Assigned task:
Once the images are set aside, write out the rest of the records exactly.

Stored items from a collection:
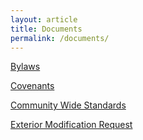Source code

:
 ```yaml
---
layout: article
title: Documents
permalink: /documents/
---
```

[Bylaws](/files/chalfont_amended_and_restated_declaration.pdf)

[Covenants](/files/chalfont_bylaws.pdf)

[Community Wide Standards](/files/chalfont_cws.pdf)

[Exterior Modification Request](/files/chalfont_request_for_property_modification_revision_2__1_.pdf)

Problem solution:
Source code

:
 ```yaml
---
layout: article
title: Documents
permalink: /documents/
---
```

[Bylaws](/files/chalfont_amended_and_restated_declaration.pdf)

[Covenants](/files/chalfont_bylaws.pdf)

[Community Wide Standards](/files/chalfont_cws.pdf)

[Exterior Modification Request](/files/chalfont_request_for_property_modification_revision_2__1_.pdf)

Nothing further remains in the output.